Governor Cuomo spearheads attack on New York City public schools

By Fred Mazelis
15 April 2014

The political maneuvers surrounding the recent New York State budget deal provide a revealing look at the real role of the charter school movement and the nature of the Democratic Party.

The deal concluded late last month in Albany under Democratic Governor Andrew Cuomo gave New York City charter schools unprecedented power and influence. State legislative action essentially gave legal backing for the entrenchment of a two-tier educational system that will further undermine the city’s public schools.

When Bill de Blasio won the New York City mayoral election last year, a prominent part of his platform was opposition to the unregulated growth of charter schools. These privately run but publicly financed schools, now numbering 183, accounting for about 6 percent of the student population in New York, may rise to as much as 10 percent by 2017. They are not obligated to take all students, they kick out many who need special assistance and who bring down their average test scores, and they make their own hiring decisions and their own rules.

Parents, teachers and students throughout the city have become increasingly angered by the charter schools’ practice of “co-location,” whereby these schools, which also receive financing from Wall Street billionaires, are inserted into buildings housing existing schools. As Diane Ravitch, a former US assistant secretary of education who has become a sharp critic of charter schools, put it in a recent column in the New York Review of Books:

“The host public school is often forced to give up its art room, its dance room, its computer room, every room used for any purpose other than classroom instruction, to make way for the unwelcome newcomer. The co-located schools must negotiate over access to the library, the auditorium, the playground. Co-locations cause overcrowding, as well as a competition for space and resources among students and multiple administrators within a single building.”

De Blasio capitalized, as part of his campaign rhetoric about New York having become “a tale of two cities,” on the widespread opposition to charter schools. He spoke of charging rent for charters, which have additional resources but nevertheless demand the use of public space.

As a capitalist politician, the candidate never spoke out in principle against the way in which charters are used to compete with and undermine the public schools. He could not and would not advance a program to provide a decent quality education for all. Instead he spoke only of slowing the growth of charter schools.

De Blasio coupled his limited criticisms of charters with the call for universal pre-kindergarten education, which he said he would fund through a minimal tax increase on those with incomes greater than $500,000 annually. Universal pre-K was presented, in an exaggerated fashion, as the key to reducing inequality, and became the centerpiece of de Blasio’s campaign.

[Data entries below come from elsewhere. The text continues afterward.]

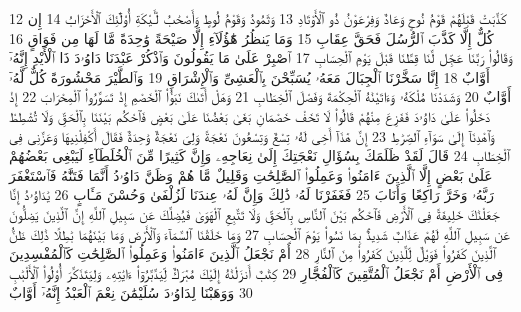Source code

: {\tiny\colorbox{cl_aya}{12}} كَذَّبَتْ قَبْلَهُمْ قَوْمُ نُوحٍ وَعَادٌ وَفِرْعَوْنُ ذُو ٱلْأَوْتَادِ
{\tiny\colorbox{cl_aya}{13}} وَثَمُودُ وَقَوْمُ لُوطٍ وَأَصْحَٰبُ لْـَٔيْكَةِ أُو۟لَٰٓئِكَ ٱلْأَحْزَابُ
{\tiny\colorbox{cl_aya}{14}} إِن كُلٌّ إِلَّا كَذَّبَ ٱلرُّسُلَ فَحَقَّ عِقَابِ
{\tiny\colorbox{cl_aya}{15}} وَمَا يَنظُرُ هَٰٓؤُلَآءِ إِلَّا صَيْحَةً وَٰحِدَةً مَّا لَهَا مِن فَوَاقٍ
{\tiny\colorbox{cl_aya}{16}} وَقَالُوا۟ رَبَّنَا عَجِّل لَّنَا قِطَّنَا قَبْلَ يَوْمِ ٱلْحِسَابِ
{\tiny\colorbox{cl_aya}{17}} ٱصْبِرْ عَلَىٰ مَا يَقُولُونَ وَٱذْكُرْ عَبْدَنَا دَاوُۥدَ ذَا ٱلْأَيْدِ إِنَّهُۥٓ أَوَّابٌ
{\tiny\colorbox{cl_aya}{18}} إِنَّا سَخَّرْنَا ٱلْجِبَالَ مَعَهُۥ يُسَبِّحْنَ بِٱلْعَشِىِّ وَٱلْإِشْرَاقِ
{\tiny\colorbox{cl_aya}{19}} وَٱلطَّيْرَ مَحْشُورَةً كُلٌّ لَّهُۥٓ أَوَّابٌ
{\tiny\colorbox{cl_aya}{20}} وَشَدَدْنَا مُلْكَهُۥ وَءَاتَيْنَٰهُ ٱلْحِكْمَةَ وَفَصْلَ ٱلْخِطَابِ
{\tiny\colorbox{cl_aya}{21}} وَهَلْ أَتَىٰكَ نَبَؤُا۟ ٱلْخَصْمِ إِذْ تَسَوَّرُوا۟ ٱلْمِحْرَابَ
{\tiny\colorbox{cl_aya}{22}} إِذْ دَخَلُوا۟ عَلَىٰ دَاوُۥدَ فَفَزِعَ مِنْهُمْ قَالُوا۟ لَا تَخَفْ خَصْمَانِ بَغَىٰ بَعْضُنَا عَلَىٰ بَعْضٍ فَٱحْكُم بَيْنَنَا بِٱلْحَقِّ وَلَا تُشْطِطْ وَٱهْدِنَآ إِلَىٰ سَوَآءِ ٱلصِّرَٰطِ
{\tiny\colorbox{cl_aya}{23}} إِنَّ هَٰذَآ أَخِى لَهُۥ تِسْعٌ وَتِسْعُونَ نَعْجَةً وَلِىَ نَعْجَةٌ وَٰحِدَةٌ فَقَالَ أَكْفِلْنِيهَا وَعَزَّنِى فِى ٱلْخِطَابِ
{\tiny\colorbox{cl_aya}{24}} قَالَ لَقَدْ ظَلَمَكَ بِسُؤَالِ نَعْجَتِكَ إِلَىٰ نِعَاجِهِۦ وَإِنَّ كَثِيرًا مِّنَ ٱلْخُلَطَآءِ لَيَبْغِى بَعْضُهُمْ عَلَىٰ بَعْضٍ إِلَّا ٱلَّذِينَ ءَامَنُوا۟ وَعَمِلُوا۟ ٱلصَّٰلِحَٰتِ وَقَلِيلٌ مَّا هُمْ وَظَنَّ دَاوُۥدُ أَنَّمَا فَتَنَّٰهُ فَٱسْتَغْفَرَ رَبَّهُۥ وَخَرَّ رَاكِعًا وَأَنَابَ
{\tiny\colorbox{cl_aya}{25}} فَغَفَرْنَا لَهُۥ ذَٰلِكَ وَإِنَّ لَهُۥ عِندَنَا لَزُلْفَىٰ وَحُسْنَ مَـَٔابٍ
{\tiny\colorbox{cl_aya}{26}} يَٰدَاوُۥدُ إِنَّا جَعَلْنَٰكَ خَلِيفَةً فِى ٱلْأَرْضِ فَٱحْكُم بَيْنَ ٱلنَّاسِ بِٱلْحَقِّ وَلَا تَتَّبِعِ ٱلْهَوَىٰ فَيُضِلَّكَ عَن سَبِيلِ ٱللَّهِ إِنَّ ٱلَّذِينَ يَضِلُّونَ عَن سَبِيلِ ٱللَّهِ لَهُمْ عَذَابٌ شَدِيدٌۢ بِمَا نَسُوا۟ يَوْمَ ٱلْحِسَابِ
{\tiny\colorbox{cl_aya}{27}} وَمَا خَلَقْنَا ٱلسَّمَآءَ وَٱلْأَرْضَ وَمَا بَيْنَهُمَا بَٰطِلًا ذَٰلِكَ ظَنُّ ٱلَّذِينَ كَفَرُوا۟ فَوَيْلٌ لِّلَّذِينَ كَفَرُوا۟ مِنَ ٱلنَّارِ
{\tiny\colorbox{cl_aya}{28}} أَمْ نَجْعَلُ ٱلَّذِينَ ءَامَنُوا۟ وَعَمِلُوا۟ ٱلصَّٰلِحَٰتِ كَٱلْمُفْسِدِينَ فِى ٱلْأَرْضِ أَمْ نَجْعَلُ ٱلْمُتَّقِينَ كَٱلْفُجَّارِ
{\tiny\colorbox{cl_aya}{29}} كِتَٰبٌ أَنزَلْنَٰهُ إِلَيْكَ مُبَٰرَكٌ لِّيَدَّبَّرُوٓا۟ ءَايَٰتِهِۦ وَلِيَتَذَكَّرَ أُو۟لُوا۟ ٱلْأَلْبَٰبِ
{\tiny\colorbox{cl_aya}{30}} وَوَهَبْنَا لِدَاوُۥدَ سُلَيْمَٰنَ نِعْمَ ٱلْعَبْدُ إِنَّهُۥٓ أَوَّابٌ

Addressing the issue of inequality and its impact on education, de Blasio received 70 percent of the vote last November. The end result of the Albany budget process, however, turned the new mayor’s supposed campaign against inequality on its head. Working people who thought they were voting to demand more support for public schools have been handed the opposite.

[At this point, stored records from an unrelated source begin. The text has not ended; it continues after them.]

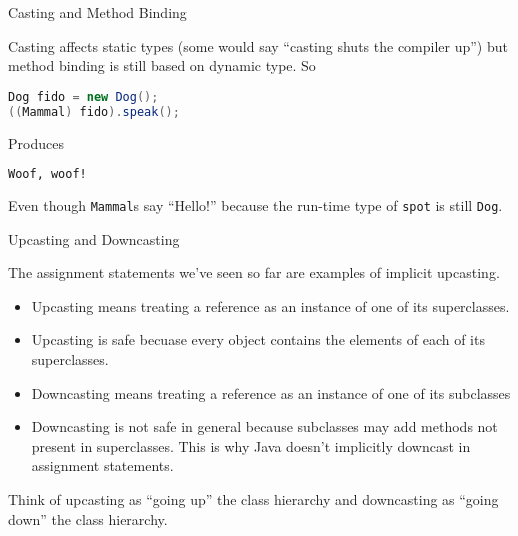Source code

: \documentclass{beamer}
\begin{document}
\begin{frame}[fragile]{Casting and Method Binding}


Casting affects static types (some would say ``casting shuts the compiler up'') but method binding is still based on dynamic type.  So
\begin{lstlisting}[language=Java]
Dog fido = new Dog();
((Mammal) fido).speak();
\end{lstlisting}
Produces
\begin{lstlisting}[language=bash]
Woof, woof!
\end{lstlisting}
Even though {\tt Mammal}s say ``Hello!'' because the run-time type of {\tt spot} is still {\tt Dog}.

\end{frame}

\begin{frame}[fragile]{Upcasting and Downcasting}


The assignment statements we've seen so far are examples of implicit upcasting.
\begin{itemize}
\item Upcasting means treating a reference as an instance of one of its superclasses.
\item Upcasting is safe becuase every object contains the elements of each of its superclasses.
\item Downcasting means treating a reference as an instance of one of its subclasses
\item Downcasting is not safe in general because subclasses may add methods not present in superclasses.  This is why Java doesn't implicitly downcast in assignment statements.
\end{itemize}
Think of upcasting as ``going up'' the class hierarchy and downcasting as ``going down'' the class hierarchy.


\end{frame}
\end{document}
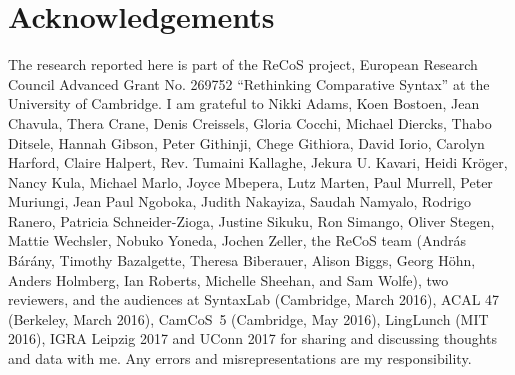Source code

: \documentclass[output=paper
,modfonts
,nonflat]{langsci/langscibook}
\begin{document}
\section*{Acknowledgements}
The research reported here is part of the ReCoS project, European Research Council Advanced Grant No. 269752 ``Rethinking Comparative Syntax'' at the University of Cambridge. I am grateful to Nikki Adams, Koen Bostoen, Jean Chavula, Thera Crane, Denis Creissels, Gloria Cocchi, Michael Diercks, Thabo Ditsele, Hannah Gibson, Peter Githinji, Chege Githiora, David Iorio, Carolyn Harford, Claire Halpert, Rev. Tumaini Kallaghe, Jekura U. Kavari, Heidi Kröger, Nancy Kula, Michael Marlo, Joyce Mbepera, Lutz Marten, Paul Murrell, Peter Muriungi, Jean Paul Ngoboka, Judith Nakayiza, Saudah Namyalo, Rodrigo Ranero, Patricia Schneider-Zioga, Justine Sikuku, Ron Simango, Oliver Stegen, Mattie Wechsler, Nobuko Yoneda, Jochen Zeller, the ReCoS team (András Bárány, Timothy Bazalgette, Theresa Biberauer, Alison Biggs, Georg Höhn, Anders Holmberg, Ian Roberts, Michelle Sheehan, and Sam Wolfe), two reviewers, and the audiences at SyntaxLab (Cambridge, March 2016), ACAL 47 (Berkeley, March 2016), CamCoS~5 (Cambridge, May 2016), LingLunch (MIT 2016), IGRA Leipzig 2017 and UConn 2017 for sharing and discussing thoughts and data with me. Any errors and misrepresentations are my responsibility.

{\sloppy\printbibliography[heading=subbibliography,notkeyword=this]}
\end{document}
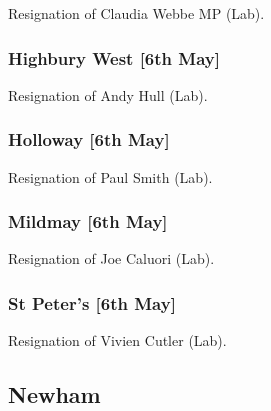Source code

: \documentclass[a4paper,openany]{book}
\begin{document}
\begin{resultsiii}

Resignation of Claudia Webbe MP (Lab).

\subsubsection*{Highbury West \hspace*{\fill}\nolinebreak[1]%
	\enspace\hspace*{\fill}
	[6th May]}


Resignation of Andy Hull (Lab).

\subsubsection*{Holloway \hspace*{\fill}\nolinebreak[1]%
	\enspace\hspace*{\fill}
	[6th May]}


Resignation of Paul Smith (Lab).

\subsubsection*{Mildmay \hspace*{\fill}\nolinebreak[1]%
	\enspace\hspace*{\fill}
	[6th May]}


Resignation of Joe Caluori (Lab).

\subsubsection*{St Peter's \hspace*{\fill}\nolinebreak[1]%
	\enspace\hspace*{\fill}
	[6th May]}


Resignation of Vivien Cutler (Lab).

\subsection*{Newham}


\end{resultsiii}
\end{document}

The budget rejects the idea of even a tiny tax increase on the wealthy, an increase that requires state approval. Instead Cuomo provides $300 million for pre-kindergarten education in the city out of state funds, but this sum, itself inadequate, will also require regular future appropriations. This means that the public school system must go hat in hand each year to an openly indifferent if not hostile state legislature.

Furthermore, in return for the limited funding of pre-kindergarten, the state budget forbids the city to charge rent to charter schools. Instead it mandates that room be found for charters in public buildings, or that the city provide funds for the charters to rent private space.

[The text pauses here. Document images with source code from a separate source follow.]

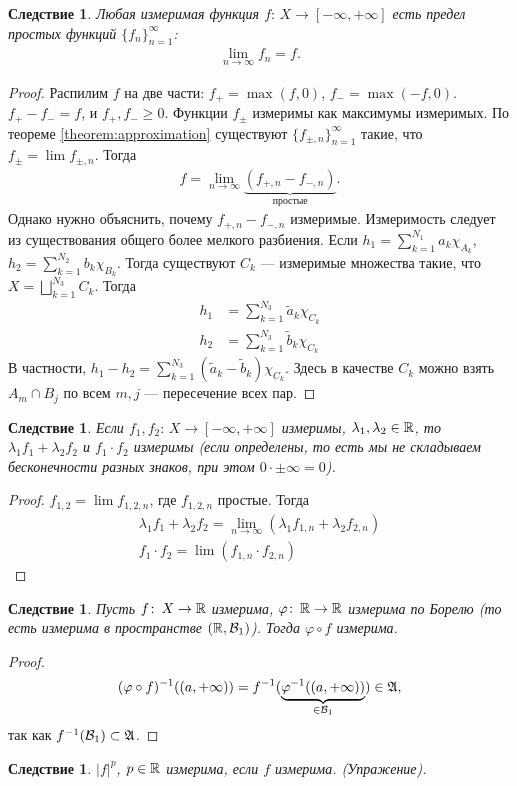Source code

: \documentclass[a4paper,14pt]{extarticle}
\newcounter{theoremCnt}
\theoremstyle{definition}
\theoremstyle{plain}
\theoremstyle{plain}
\theoremstyle{plain}
\newtheorem{crly}[theoremCnt]{Следствие}
\theoremstyle{plain}
\theoremstyle{definition}
\theoremstyle{definition}
\theoremstyle{definition}
\theoremstyle{definition}
\theoremstyle{definition}
\theoremstyle{definition}
\theoremstyle{plain}
\theoremstyle{plain}
\theoremstyle{plain}
\theoremstyle{plain}
\theoremstyle{definition}
\theoremstyle{definition}
\theoremstyle{definition}
\theoremstyle{definition}
\theoremstyle{definition}
\newcommand{\R}{\ensuremath \mathbb{R}}
\newcommand{\A}{\ensuremath \mathfrak{A}}
\begin{document}
\begin{crly}
 Любая измеримая функция $f \colon\, X \to [-\infty, +\infty] $ есть предел простых функций $\{f_{n}\}_{n=1}^{\infty} $: \begin{align*}
  \lim_{n \to \infty} f_n = f
 .\end{align*} 
\end{crly}
\begin{proof}
Распилим $f$ на две части: $f_+ = \max(f, 0)$, $f_- = \max(-f, 0)$. $f_+ - f_- = f$, и  $f_+, f_- \geqslant 0$. Функции $f_{\pm}$ измеримы как максимумы измеримых. По теореме \ref{theorem:approximation} существуют $\{f_{\pm,n}\}_{n=1}^{\infty} $ такие, что $f_{\pm} = \lim f_{\pm,n}$. Тогда \begin{align*}
  f = \lim_{n \to \infty} \underbrace{(f_{+,n} - f_{-,n})}_{\text{ простые }}
 .\end{align*} Однако нужно объяснить, почему $f_{+,n} - f_{-,n}$ измеримые. Измеримость следует из существования общего более мелкого разбиения. Если  $h_1 = \sum_{k=1}^{N_1} a_k \chi_{A_k}$, $h_2 = \sum_{k=1}^{N_2} b_k \chi_{B_k}$. Тогда существуют $C_k$ --- измеримые множества такие, что  $X = \bigsqcup_{k=1}^{N_3} C_k $. Тогда \begin{align*}
 h_1 &= \sum_{k=1}^{N_3} \tilde a_{k} \chi_{C_k} \\
 h_2 &= \sum_{k=1}^{N_3} \tilde b_{k} \chi_{C_k}
\end{align*} В частности, $h_1 - h_2 = \sum_{k=1}^{N_3} (\tilde a_k - \tilde b_k) \chi_{C_k}$. Здесь в качестве $C_k$ можно взять $A_m \cap B_j$ по всем $m,j$ --- пересечение всех пар.
\end{proof}
\begin{crly}
 Если $f_1,f_2 \colon\, X \to [-\infty, +\infty] $ измеримы, $\lambda_1, \lambda_2 \in \R$, то $\lambda_1 f_1 + \lambda_2 f_2$ и $f_1 \cdot f_2$ измеримы (если определены, то есть мы не складываем бесконечности разных знаков, при этом $0 \cdot \pm \infty = 0$).
\end{crly}
\begin{proof}
 $ f_{1,2} = \lim f_{1,2,n} $, где $f_{1,2,n}$ простые. Тогда \begin{align*}
  \lambda_1 f_1 + \lambda_2 f_2 = \lim_{n \to \infty} \left( \lambda_1 f_{1,n} + \lambda_2 f_{2,n} \right) \\
  f_1 \cdot f_2 = \lim (f_{1,n} \cdot f_{2,n})
 \end{align*} 
\end{proof}
\begin{crly}
 Пусть $f \colon\, X \to \R  $ измерима, $\varphi \colon\, \R \to \R  $ измерима по Борелю (то есть измерима в пространстве $(\R, \B_1)$). Тогда $\varphi \circ f$ измерима.
\end{crly}
\begin{proof}
 \begin{align*}
  (\varphi \circ f)^{-1} ((a, +\infty)) = f^{-1} ( \underbrace{\varphi^{-1}((a, +\infty))}_{\in \B_1} ) \in \A
 ,\end{align*} так как $f^{-1}(\B_1) \subset \A$.
\end{proof}
\begin{crly}
 $\left| f \right|^{p}$, $p \in \R$ измерима, если $f$ измерима. (Упражение).
\end{crly}
\end{document}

The media is portraying the legislative success of the charter school advocates as the result of Cuomo “outmaneuvering” de Blasio. As some recent reports acknowledge, however, this has little or nothing to do with what took place.

Both de Blasio and Cuomo are in the final analysis representatives of Wall Street. The plutocrats felt the need, however, to discipline the new mayor, to quickly demonstrate that the real power lies with them and not with the voters, not even the voters who choose between two big business candidates.

The mayor approved 14 out of 17 charter school proposals, but for the most fanatical enemies of the public school system this was not enough. A lobbying effort backed by Wall Street spent $5 million on television ads depicting de Blasio as the heartless opponent of poor schoolchildren and their parents. The main public voice of the charter schools was Eva Moskowitz, the CEO of Success Academy Charter Schools and a former Democratic New York City Council member, who is notorious for her demagogic attacks on the public schools and her demonization of the city’s teachers.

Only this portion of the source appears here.